== WORK INSTRUCTION ==
From the entries below, transcribe exactly the lines between the line holding "текста кнопки отмены" and the line holding "стиль по умолчанию", inclusive; skip all other lines.

━━━━━━━━━━━━━━━━

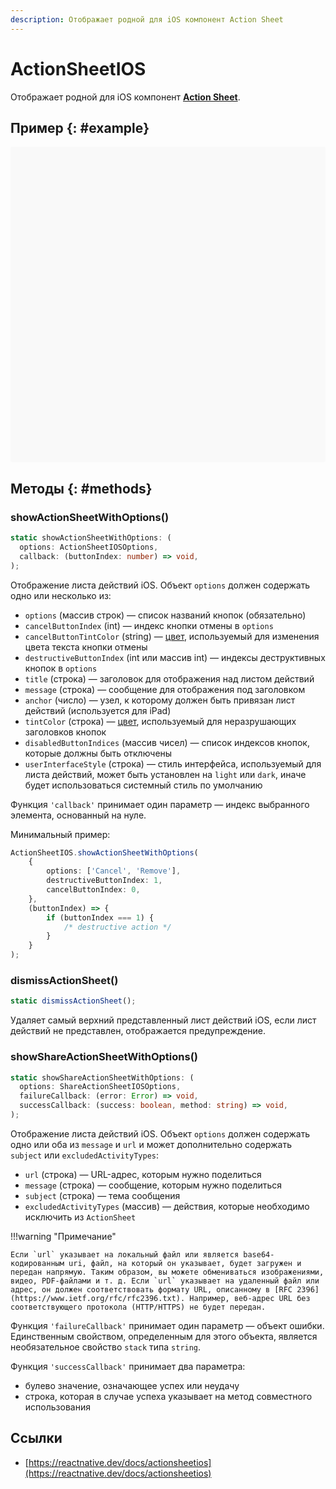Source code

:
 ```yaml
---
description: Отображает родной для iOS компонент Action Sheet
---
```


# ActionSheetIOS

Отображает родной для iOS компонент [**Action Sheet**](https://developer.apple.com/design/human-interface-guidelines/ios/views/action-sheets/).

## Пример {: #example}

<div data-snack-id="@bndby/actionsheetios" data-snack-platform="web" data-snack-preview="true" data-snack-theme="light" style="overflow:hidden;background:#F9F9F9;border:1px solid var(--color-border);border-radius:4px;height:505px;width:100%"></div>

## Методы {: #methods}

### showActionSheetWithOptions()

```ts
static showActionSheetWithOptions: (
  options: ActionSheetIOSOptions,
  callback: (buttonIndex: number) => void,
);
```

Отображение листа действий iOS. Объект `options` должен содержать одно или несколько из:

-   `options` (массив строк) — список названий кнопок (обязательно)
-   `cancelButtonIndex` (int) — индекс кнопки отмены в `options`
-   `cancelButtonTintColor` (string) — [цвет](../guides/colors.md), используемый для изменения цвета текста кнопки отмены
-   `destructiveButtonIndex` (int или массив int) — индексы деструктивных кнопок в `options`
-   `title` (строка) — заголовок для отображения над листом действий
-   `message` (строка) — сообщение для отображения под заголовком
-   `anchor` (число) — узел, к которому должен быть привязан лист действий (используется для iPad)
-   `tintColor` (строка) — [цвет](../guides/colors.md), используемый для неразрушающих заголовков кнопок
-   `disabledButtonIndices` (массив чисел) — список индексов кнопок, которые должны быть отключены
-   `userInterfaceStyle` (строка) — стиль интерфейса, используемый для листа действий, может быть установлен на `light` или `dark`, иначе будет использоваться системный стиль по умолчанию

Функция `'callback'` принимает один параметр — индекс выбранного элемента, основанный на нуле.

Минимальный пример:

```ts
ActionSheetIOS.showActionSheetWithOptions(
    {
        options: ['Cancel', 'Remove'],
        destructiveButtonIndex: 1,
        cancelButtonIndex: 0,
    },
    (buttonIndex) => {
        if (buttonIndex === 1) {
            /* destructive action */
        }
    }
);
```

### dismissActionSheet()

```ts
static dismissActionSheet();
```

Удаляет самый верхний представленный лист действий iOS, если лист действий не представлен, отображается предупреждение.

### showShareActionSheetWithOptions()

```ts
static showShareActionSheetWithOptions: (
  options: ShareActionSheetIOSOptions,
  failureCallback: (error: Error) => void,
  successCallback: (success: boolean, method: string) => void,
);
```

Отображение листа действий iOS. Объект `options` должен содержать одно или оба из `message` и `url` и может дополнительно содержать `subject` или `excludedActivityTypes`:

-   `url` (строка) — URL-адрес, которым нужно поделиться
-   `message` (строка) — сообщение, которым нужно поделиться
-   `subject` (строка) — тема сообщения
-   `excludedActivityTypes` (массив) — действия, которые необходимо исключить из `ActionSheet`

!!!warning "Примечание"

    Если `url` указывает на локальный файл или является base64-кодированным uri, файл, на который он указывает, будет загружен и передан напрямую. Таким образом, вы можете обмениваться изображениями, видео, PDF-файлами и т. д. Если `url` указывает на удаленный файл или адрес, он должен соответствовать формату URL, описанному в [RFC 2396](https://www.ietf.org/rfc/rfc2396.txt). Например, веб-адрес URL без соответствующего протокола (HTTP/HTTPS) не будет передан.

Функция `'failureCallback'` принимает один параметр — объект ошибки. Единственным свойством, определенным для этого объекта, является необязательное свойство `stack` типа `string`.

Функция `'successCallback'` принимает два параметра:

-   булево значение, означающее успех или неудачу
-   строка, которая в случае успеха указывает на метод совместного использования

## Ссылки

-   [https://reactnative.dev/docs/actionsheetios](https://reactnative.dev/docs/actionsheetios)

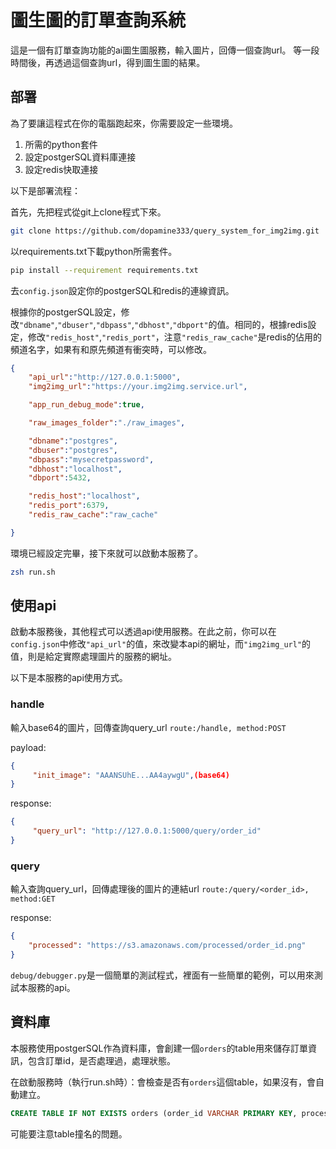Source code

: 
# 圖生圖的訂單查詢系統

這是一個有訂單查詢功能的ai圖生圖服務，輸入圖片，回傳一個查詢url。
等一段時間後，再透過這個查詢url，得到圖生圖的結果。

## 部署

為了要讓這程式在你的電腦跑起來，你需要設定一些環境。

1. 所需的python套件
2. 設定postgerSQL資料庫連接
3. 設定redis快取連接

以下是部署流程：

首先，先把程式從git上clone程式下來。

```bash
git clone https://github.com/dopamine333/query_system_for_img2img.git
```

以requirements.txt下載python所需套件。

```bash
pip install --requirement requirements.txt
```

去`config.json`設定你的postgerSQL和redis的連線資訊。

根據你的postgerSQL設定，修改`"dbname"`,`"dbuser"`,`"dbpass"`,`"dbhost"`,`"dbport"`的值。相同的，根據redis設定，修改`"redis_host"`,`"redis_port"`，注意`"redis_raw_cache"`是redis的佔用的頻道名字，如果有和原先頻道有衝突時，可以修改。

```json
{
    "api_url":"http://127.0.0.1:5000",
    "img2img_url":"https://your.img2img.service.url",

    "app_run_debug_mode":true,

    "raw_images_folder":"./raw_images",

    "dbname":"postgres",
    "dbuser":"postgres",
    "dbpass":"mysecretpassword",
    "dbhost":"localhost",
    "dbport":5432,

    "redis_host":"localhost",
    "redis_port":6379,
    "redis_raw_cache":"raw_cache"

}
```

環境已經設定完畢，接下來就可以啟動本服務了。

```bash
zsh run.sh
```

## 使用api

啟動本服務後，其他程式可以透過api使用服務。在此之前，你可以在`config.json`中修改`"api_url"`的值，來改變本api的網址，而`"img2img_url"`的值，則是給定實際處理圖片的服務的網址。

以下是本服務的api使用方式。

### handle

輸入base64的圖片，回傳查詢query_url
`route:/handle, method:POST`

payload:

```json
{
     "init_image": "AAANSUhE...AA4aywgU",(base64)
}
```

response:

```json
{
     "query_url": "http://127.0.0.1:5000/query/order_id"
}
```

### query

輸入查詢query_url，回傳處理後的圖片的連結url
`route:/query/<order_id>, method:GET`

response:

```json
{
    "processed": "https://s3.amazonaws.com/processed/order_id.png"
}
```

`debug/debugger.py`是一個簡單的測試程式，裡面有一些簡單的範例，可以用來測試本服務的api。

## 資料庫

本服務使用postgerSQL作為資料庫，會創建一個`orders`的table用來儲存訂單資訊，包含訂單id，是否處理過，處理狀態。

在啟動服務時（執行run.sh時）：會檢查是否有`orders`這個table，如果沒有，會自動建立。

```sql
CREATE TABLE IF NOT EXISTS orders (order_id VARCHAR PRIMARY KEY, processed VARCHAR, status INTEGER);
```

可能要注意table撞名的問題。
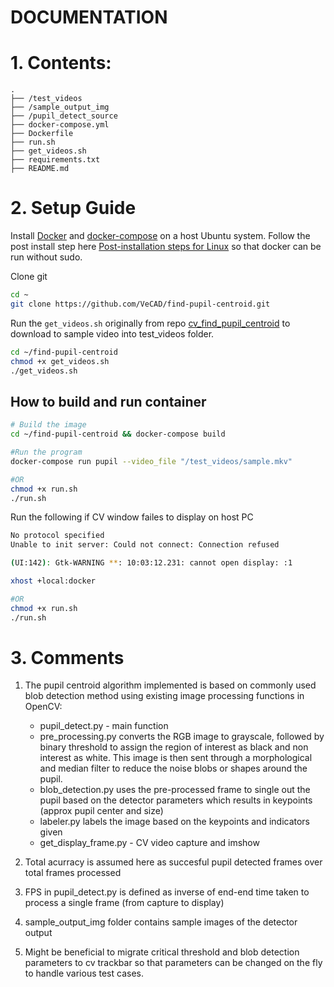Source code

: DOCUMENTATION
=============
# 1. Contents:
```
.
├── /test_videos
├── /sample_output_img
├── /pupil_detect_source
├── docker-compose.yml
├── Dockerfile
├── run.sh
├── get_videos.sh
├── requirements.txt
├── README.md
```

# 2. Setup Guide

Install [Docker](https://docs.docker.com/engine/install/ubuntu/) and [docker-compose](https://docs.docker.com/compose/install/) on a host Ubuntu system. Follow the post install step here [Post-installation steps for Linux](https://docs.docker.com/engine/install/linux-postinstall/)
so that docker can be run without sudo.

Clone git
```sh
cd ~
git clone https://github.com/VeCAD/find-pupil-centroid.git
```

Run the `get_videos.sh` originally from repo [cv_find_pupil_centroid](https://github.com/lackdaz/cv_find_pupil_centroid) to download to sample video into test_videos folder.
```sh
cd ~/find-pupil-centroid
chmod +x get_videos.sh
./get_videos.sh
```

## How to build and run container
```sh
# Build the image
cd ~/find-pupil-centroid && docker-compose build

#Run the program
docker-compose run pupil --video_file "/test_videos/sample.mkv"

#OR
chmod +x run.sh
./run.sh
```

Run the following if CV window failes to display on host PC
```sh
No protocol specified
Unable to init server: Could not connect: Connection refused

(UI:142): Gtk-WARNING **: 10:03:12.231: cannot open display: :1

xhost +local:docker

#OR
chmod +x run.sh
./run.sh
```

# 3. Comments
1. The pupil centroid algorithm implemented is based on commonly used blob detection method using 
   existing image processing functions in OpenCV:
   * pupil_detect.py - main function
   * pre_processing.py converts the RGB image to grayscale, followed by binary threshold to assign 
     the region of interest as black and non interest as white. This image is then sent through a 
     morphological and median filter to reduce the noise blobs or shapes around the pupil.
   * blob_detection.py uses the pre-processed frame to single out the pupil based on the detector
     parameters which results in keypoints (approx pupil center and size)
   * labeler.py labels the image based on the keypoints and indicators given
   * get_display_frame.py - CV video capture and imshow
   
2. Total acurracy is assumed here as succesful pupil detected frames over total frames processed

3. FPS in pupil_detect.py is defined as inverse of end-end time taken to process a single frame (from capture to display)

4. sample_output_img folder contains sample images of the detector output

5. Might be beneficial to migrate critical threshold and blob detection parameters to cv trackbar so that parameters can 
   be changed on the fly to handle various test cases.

━━━━━━━━━━━━━━━━

== RESPONSE TO THE TASK ==
-   `cancelButtonTintColor` (string) — [цвет](../guides/colors.md), используемый для изменения цвета текста кнопки отмены
-   `destructiveButtonIndex` (int или массив int) — индексы деструктивных кнопок в `options`
-   `title` (строка) — заголовок для отображения над листом действий
-   `message` (строка) — сообщение для отображения под заголовком
-   `anchor` (число) — узел, к которому должен быть привязан лист действий (используется для iPad)
-   `tintColor` (строка) — [цвет](../guides/colors.md), используемый для неразрушающих заголовков кнопок
-   `disabledButtonIndices` (массив чисел) — список индексов кнопок, которые должны быть отключены
-   `userInterfaceStyle` (строка) — стиль интерфейса, используемый для листа действий, может быть установлен на `light` или `dark`, иначе будет использоваться системный стиль по умолчанию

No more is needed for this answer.